TEMPO.CO, Jakarta - Kamera jebak (camera trapping) terbukti efektif untuk mengambil gambar dan memantau populasi mamalia besar, seperti harimau, badak, dan macan tutul. Namun, metode ini belum banyak digunakan untuk menghitung populasi komodo--kadal terbesar sejagat--dan jenis reptil atau amfibi lainnya.
Mamalia termasuk makhluk berdarah panas atau homoioterm sehingga lebih mudah dikenali oleh kamera jebak lantaran kamera ini diaktifkan dengan sensor panas. Berbeda dengan reptil dan amfibi yang merupakan hewan berdarah dingin atau poikiloterm.
Kamera jebak biasa dipasang di pepohonan di daerah yang kerap dilewati hewan yang sedang diamati. Kamera akan mengambil gambar saat gerakan hewan dikenali oleh detektor gerakan yang umumnya dipicu oleh sensor inframerah yang mendeteksi panas.
"Ini menjadi masalah untuk reptil dan amfibi yang berdarah dingin karena suhu tubuhnya sama dengan lingkungan sekitarnya," ujar Achmad Ariefiandy dari Komodo Survival Program, seperti dikutip laman Livescience, Senin 1 April 2013.
Namun, penelitian terbaru yang dilakukan Arief bersama tim peneliti dari Taman Nasional Komodo menunjukkan tren sebaliknya. Kamera jebak terbukti sama efektifnya untuk menghitung populasi komodo. Bahkan metode ini jauh lebih efektif dibanding cara lama yaitu menggunakan perangkap kandang.
Penelitian yang diterbitkan dalam jurnal PLoS ONE ini bertujuan mengevaluasi efektivitas kamera jebak untuk memantau status populasi komodo melalui pendekatan situs hunian. Tim peneliti memasang kamera jebak dan perangkap kandang di 181 lokasi perangkap di enam titik habitat komodo di empat pulau di kawasan Taman Nasional Komodo, Nusa Tenggara Timur.
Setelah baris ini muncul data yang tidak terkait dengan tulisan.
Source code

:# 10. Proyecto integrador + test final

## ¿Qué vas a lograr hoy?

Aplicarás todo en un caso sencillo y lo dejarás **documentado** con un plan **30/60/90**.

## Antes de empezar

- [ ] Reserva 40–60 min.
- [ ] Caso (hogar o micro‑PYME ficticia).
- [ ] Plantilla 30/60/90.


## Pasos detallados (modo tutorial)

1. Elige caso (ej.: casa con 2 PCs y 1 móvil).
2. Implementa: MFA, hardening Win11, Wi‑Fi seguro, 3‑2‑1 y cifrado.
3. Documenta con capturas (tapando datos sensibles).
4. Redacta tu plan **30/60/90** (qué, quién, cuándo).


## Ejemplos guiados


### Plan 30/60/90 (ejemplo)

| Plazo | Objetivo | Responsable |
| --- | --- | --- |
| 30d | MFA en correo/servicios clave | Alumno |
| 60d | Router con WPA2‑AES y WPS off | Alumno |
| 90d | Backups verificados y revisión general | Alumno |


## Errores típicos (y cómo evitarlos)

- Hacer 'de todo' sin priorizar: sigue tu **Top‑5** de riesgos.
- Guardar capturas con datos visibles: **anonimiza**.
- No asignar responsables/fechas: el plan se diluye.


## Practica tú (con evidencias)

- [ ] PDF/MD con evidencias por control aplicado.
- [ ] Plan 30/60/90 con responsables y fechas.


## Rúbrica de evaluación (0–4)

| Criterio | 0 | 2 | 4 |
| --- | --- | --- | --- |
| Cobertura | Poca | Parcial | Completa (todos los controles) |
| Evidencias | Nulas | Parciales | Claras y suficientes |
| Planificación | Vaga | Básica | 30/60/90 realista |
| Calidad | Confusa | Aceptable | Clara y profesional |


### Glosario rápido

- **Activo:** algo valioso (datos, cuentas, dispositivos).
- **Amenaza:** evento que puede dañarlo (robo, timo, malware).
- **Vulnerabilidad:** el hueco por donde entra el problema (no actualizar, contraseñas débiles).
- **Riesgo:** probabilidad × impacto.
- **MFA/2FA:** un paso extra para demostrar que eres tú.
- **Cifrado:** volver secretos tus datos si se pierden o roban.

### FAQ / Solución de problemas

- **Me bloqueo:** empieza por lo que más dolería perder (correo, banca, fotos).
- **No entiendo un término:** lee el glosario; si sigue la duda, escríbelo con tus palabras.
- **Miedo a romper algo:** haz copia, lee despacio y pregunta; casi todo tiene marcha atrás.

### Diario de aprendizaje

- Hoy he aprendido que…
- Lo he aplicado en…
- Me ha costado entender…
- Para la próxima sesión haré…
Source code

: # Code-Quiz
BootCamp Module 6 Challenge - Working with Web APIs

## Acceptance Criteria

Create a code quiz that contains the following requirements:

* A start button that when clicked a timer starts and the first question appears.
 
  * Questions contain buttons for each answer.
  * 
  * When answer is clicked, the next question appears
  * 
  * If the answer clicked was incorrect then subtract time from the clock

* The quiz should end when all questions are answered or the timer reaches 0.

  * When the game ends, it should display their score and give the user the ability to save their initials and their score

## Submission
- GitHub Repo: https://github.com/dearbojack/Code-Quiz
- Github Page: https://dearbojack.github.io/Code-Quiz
Hasilnya, penelitian ini menunjukkan suhu tubuh komodo tampaknya cukup hangat untuk dideteksi oleh inframerah pada kamera jebak, meskipun komodo lebih banyak aktif pada siang hari ketika sensor inframerah tidak selalu diperlukan. "Namun, kadal lain tidak dapat direkam dengan mudah," Arief menambahkan.
Penggunaan kamera jebak juga dinilai menguntungkan dari segi operasional karena dapat menghemat jumlah tenaga peneliti dan biaya pemantauan. Para peneliti tidak perlu lagi memasang perangkap yang besar dengan umpan daging kambing lalu melepaskan kembali komodo yang tertangkap dan ditandai.
Arief mengatakan, temuan ini penting mengingat populasi komodo, dan banyak spesies kadal dan amfibi lainnya, semakin terancam oleh aktivitas manusia. Kamera jebak bisa membantu para ilmuwan untuk menjaga dan memonitor komodo dan hewan reptil lainnya.
Tidak seperti kebanyakan kadal, komodo (Varanus komodoensis) adalah predator puncak. Kadal yang ada sejak zaman purba ini bisa menyerang dan memakan apa saja, termasuk rusa, kambing, babi, anjing, dan terkadang manusia. Komodo mencapai posisi teratas rantai makanan melalui ukuran tubuhnya yang besar, air liurnya yang beracun, dan deretan gigi yang tajam.
Persatuan Internasional untuk Konservasi Alam (IUCN) mengelompokkan komodo sebagai satwa terancam punah. Perilaku makan komodo terbilang menakutkan. Kebun Binatang Smithsonian di Amerika Serikat mencatat, komodo tidak segan merobek tubuh mangsanya dengan cepat menggunakan sekitar 60 gigi bergerigi milik mereka.
Komodo jantan dewasa, menurut penelitian ini, dapat tumbuh hingga sepanjang tiga meter dan berbobot 87 kilogram. Hewan berjuluk naga ini bisa makan hingga 80 persen dari berat tubuhnya dalam sekali lahap.
Jika terancam, komodo dapat dengan cepat memuntahkan sebagian besar isi perut mereka dan lari. Kecepatan tertinggi komodo sekitar 20 kilometer per jam. Rekor yang cukup mencengangkan untuk ukuran spesies hewan melata.
Komodo muda menghadapi kehidupan yang sulit, terutama soal kanibalisme. Mereka sering dimangsa oleh komodo dewasa. Komodo muda menyediakan sekitar 10 persen dari total makanan komodo dewasa.